▶ Activity
Wherever "YourToken" occurs in the entries, copy the line that holds it.

▶ Supplied records
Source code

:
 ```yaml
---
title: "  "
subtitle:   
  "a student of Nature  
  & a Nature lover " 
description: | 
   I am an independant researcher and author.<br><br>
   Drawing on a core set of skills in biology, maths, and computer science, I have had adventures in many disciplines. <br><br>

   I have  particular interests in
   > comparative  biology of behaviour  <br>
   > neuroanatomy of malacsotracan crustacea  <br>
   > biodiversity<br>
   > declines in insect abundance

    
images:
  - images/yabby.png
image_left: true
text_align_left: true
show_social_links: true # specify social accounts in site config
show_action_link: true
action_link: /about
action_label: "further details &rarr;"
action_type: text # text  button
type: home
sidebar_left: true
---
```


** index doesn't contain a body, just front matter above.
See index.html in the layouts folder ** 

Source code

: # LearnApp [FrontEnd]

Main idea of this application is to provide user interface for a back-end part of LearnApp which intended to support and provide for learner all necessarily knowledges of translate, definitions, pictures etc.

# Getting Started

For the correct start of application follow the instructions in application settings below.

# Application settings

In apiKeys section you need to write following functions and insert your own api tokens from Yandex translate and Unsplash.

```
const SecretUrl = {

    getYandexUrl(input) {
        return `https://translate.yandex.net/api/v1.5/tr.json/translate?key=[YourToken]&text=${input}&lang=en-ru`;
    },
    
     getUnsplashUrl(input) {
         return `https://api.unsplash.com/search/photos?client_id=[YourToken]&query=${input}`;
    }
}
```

▶ Solution to this task
        return `https://translate.yandex.net/api/v1.5/tr.json/translate?key=[YourToken]&text=${input}&lang=en-ru`;
         return `https://api.unsplash.com/search/photos?client_id=[YourToken]&query=${input}`;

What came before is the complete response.